Driving experts tell the Sun mental preparedness is key year-round, but especially in wintry weather.
“A lot of people tend to panic and hit the brake in a skid and that’s very detrimental,” said Cliff Rowe, a senior driving instructor with Young Drivers of Canada in Ottawa. “If you get into a skid or a slide, you should go off your gas. Don’t hit the brake…steer into the skid.”
Tuesday’s combination of ice pellets, heavy snow and freezing rain created headaches for commuters and travellers. Dozens of flights arriving and leaving the Ottawa airport were delayed or cancelled.
But icy streets didn’t stop heavy-footed motorists. Between 6 a.m. and 3 p.m., there were about 20 collisions, “which isn’t too bad, considering the weather and road conditions,” said Ottawa police Const. Henri Lanctot.
A normal day sees 60 crashes.
When the roads are slick, slowing down is a must, said Rowe.
“Take off five to 10 km/h and once again, the following distance between the vehicles, try to increase it. If it’s normally two seconds on a dry road, add one or two seconds on, or even more, depending on the conditions,” Rowe said.
Gabriel Chiujdea from Rite On Driving School recommends being aware of surroundings by using mirrors.
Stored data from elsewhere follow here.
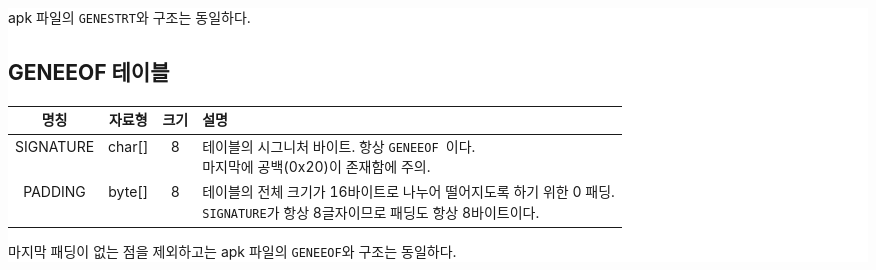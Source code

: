 apk 파일의 `GENESTRT`와 구조는 동일하다.


## GENEEOF 테이블
|        명칭         |  자료형   | 크기 | 설명                                                                                |
|:-----------------:|:------:|:--:|:----------------------------------------------------------------------------------|
|     SIGNATURE     | char[] | 8  | 테이블의 시그니처 바이트. 항상 `GENEEOF `이다.<br>마지막에 공백(0x20)이 존재함에 주의.                        |
|      PADDING      | byte[] | 8  | 테이블의 전체 크기가 16바이트로 나누어 떨어지도록 하기 위한 0 패딩.<br>`SIGNATURE`가 항상 8글자이므로 패딩도 항상 8바이트이다. |

마지막 패딩이 없는 점을 제외하고는 apk 파일의 `GENEEOF`와 구조는 동일하다.


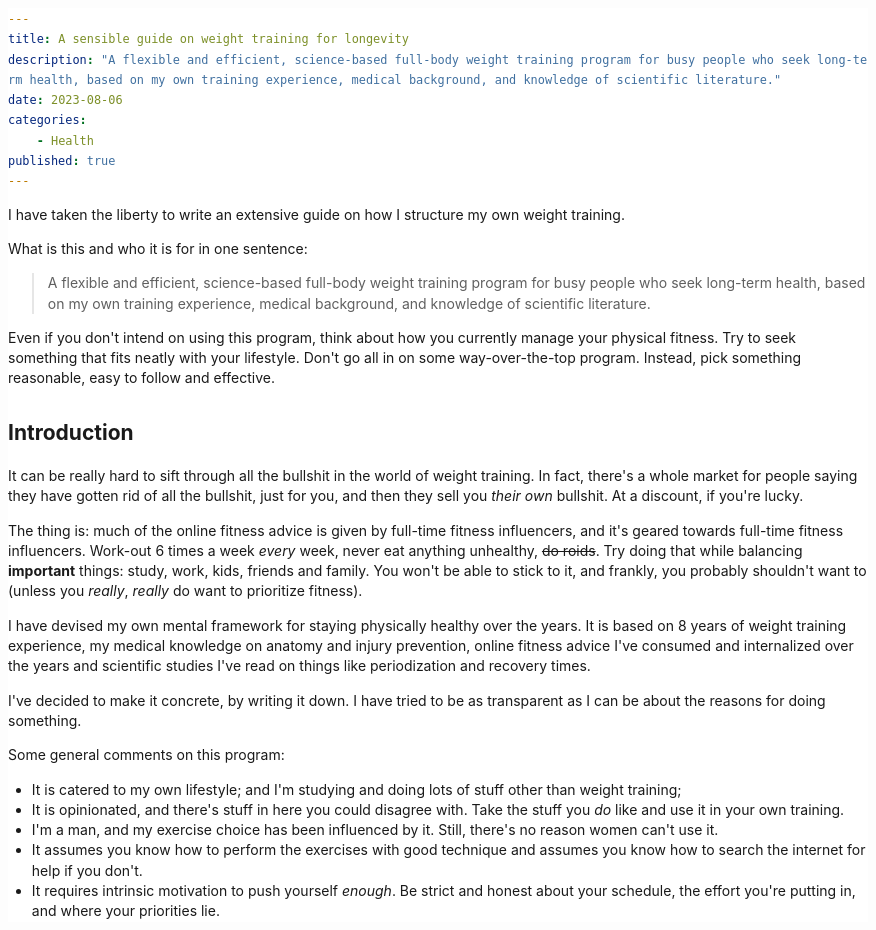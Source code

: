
 ```yaml
---
title: A sensible guide on weight training for longevity 
description: "A flexible and efficient, science-based full-body weight training program for busy people who seek long-term health, based on my own training experience, medical background, and knowledge of scientific literature."
date: 2023-08-06
categories: 
    - Health
published: true
---
```


I have taken the liberty to write an extensive guide on how I structure my own weight training. 

What is this and who it is for in one sentence:

> A flexible and efficient, science-based full-body weight training program for busy people who seek long-term health, based on my own training experience, medical background, and knowledge of scientific literature.

Even if you don't intend on using this program, think about how you currently manage your physical fitness. Try to seek something that fits neatly with your lifestyle. Don't go all in on some way-over-the-top program. Instead, pick something reasonable, easy to follow and effective.

## Introduction
It can be really hard to sift through all the bullshit in the world of weight training. In fact, there's a whole market for people saying they have gotten rid of all the bullshit, just for you, and then they sell you *their own* bullshit. At a discount, if you're lucky.

The thing is: much of the online fitness advice is given by full-time fitness influencers, and it's geared towards full-time fitness influencers. Work-out 6 times a week *every* week, never eat anything unhealthy, ~~do roids~~. Try doing that while balancing **important** things: study, work, kids, friends and family. You won't be able to stick to it, and frankly, you probably shouldn't want to (unless you *really*, *really* do want to prioritize fitness).

I have devised my own mental framework for staying physically healthy over the years.
It is based on 8 years of weight training experience, my medical knowledge on anatomy and injury prevention, online fitness advice I've consumed and internalized over the years and scientific studies I've read on things like periodization and recovery times.

I've decided to make it concrete, by writing it down. I have tried to be as transparent as I can be about the reasons for doing something.

Some general comments on this program:
- It is catered to my own lifestyle; and I'm studying and doing lots of stuff other than weight training;
- It is opinionated, and there's stuff in here you could disagree with. Take the stuff you *do* like and use it in your own training.
- I'm a man, and my exercise choice has been influenced by it. Still, there's no reason women can't use it.
- It assumes you know how to perform the exercises with good technique and assumes you know how to search the internet for help if you don't.
- It requires intrinsic motivation to push yourself *enough*. Be strict and honest about your schedule, the effort you're putting in, and where your priorities lie.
“Look around. Check all the time: Left, right, front, back,” he said.
Chiujdea says drivers should use headllights during the daytime.
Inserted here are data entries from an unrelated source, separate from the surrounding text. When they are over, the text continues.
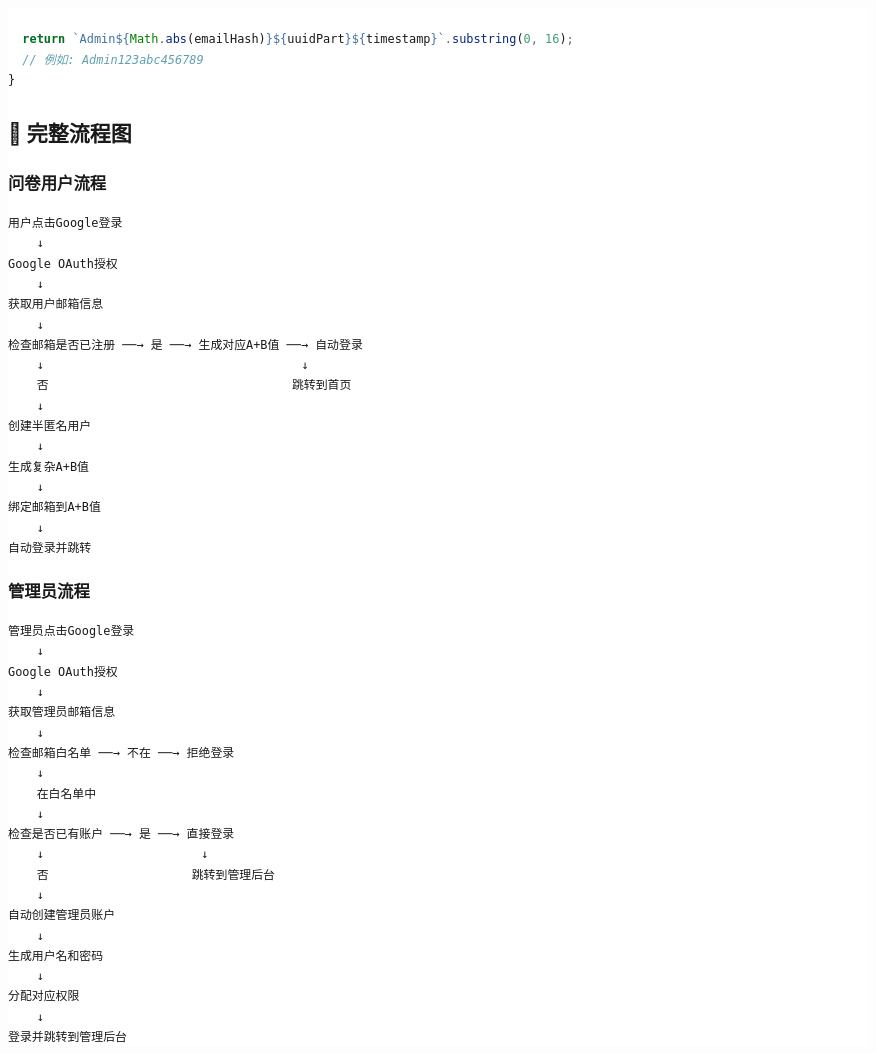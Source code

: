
 ```typescript
  
  return `Admin${Math.abs(emailHash)}${uuidPart}${timestamp}`.substring(0, 16);
  // 例如: Admin123abc456789
}
```

## 🔄 完整流程图

### 问卷用户流程
```
用户点击Google登录
    ↓
Google OAuth授权
    ↓
获取用户邮箱信息
    ↓
检查邮箱是否已注册 ──→ 是 ──→ 生成对应A+B值 ──→ 自动登录
    ↓                                    ↓
    否                                  跳转到首页
    ↓
创建半匿名用户
    ↓
生成复杂A+B值
    ↓
绑定邮箱到A+B值
    ↓
自动登录并跳转
```

### 管理员流程
```
管理员点击Google登录
    ↓
Google OAuth授权
    ↓
获取管理员邮箱信息
    ↓
检查邮箱白名单 ──→ 不在 ──→ 拒绝登录
    ↓
    在白名单中
    ↓
检查是否已有账户 ──→ 是 ──→ 直接登录
    ↓                      ↓
    否                    跳转到管理后台
    ↓
自动创建管理员账户
    ↓
生成用户名和密码
    ↓
分配对应权限
    ↓
登录并跳转到管理后台
```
“The newer cars, they already have the headlights on once you start the car. But the older versions, you may have to use it all the time when getting in the car, just because you’ve got to be seen,” he said, adding while it may not help oncoming drivers, those behind you have a better chance of seeing you.
During inclement weather, the safest thing to do is stay home, said CAA spokesman Korey Kennedy.
For drivers who don’t have that option, “they should be extremely vigilant/alert, well rested, sober, as well as always ensure that they wear the respective seatbelt,” said Kennedy.
He stresses the importance of cleaning snow from the entire car, especially the roof, hood, and trunk.
Failing to do so “runs the risk that it flies off and impedes the visibility of other motorists,” said Kennedy.
Lanctot echoed Kennedy’s sentiments.
“You’d be surprised by the number of motorists that don’t do that,” said Lanctot.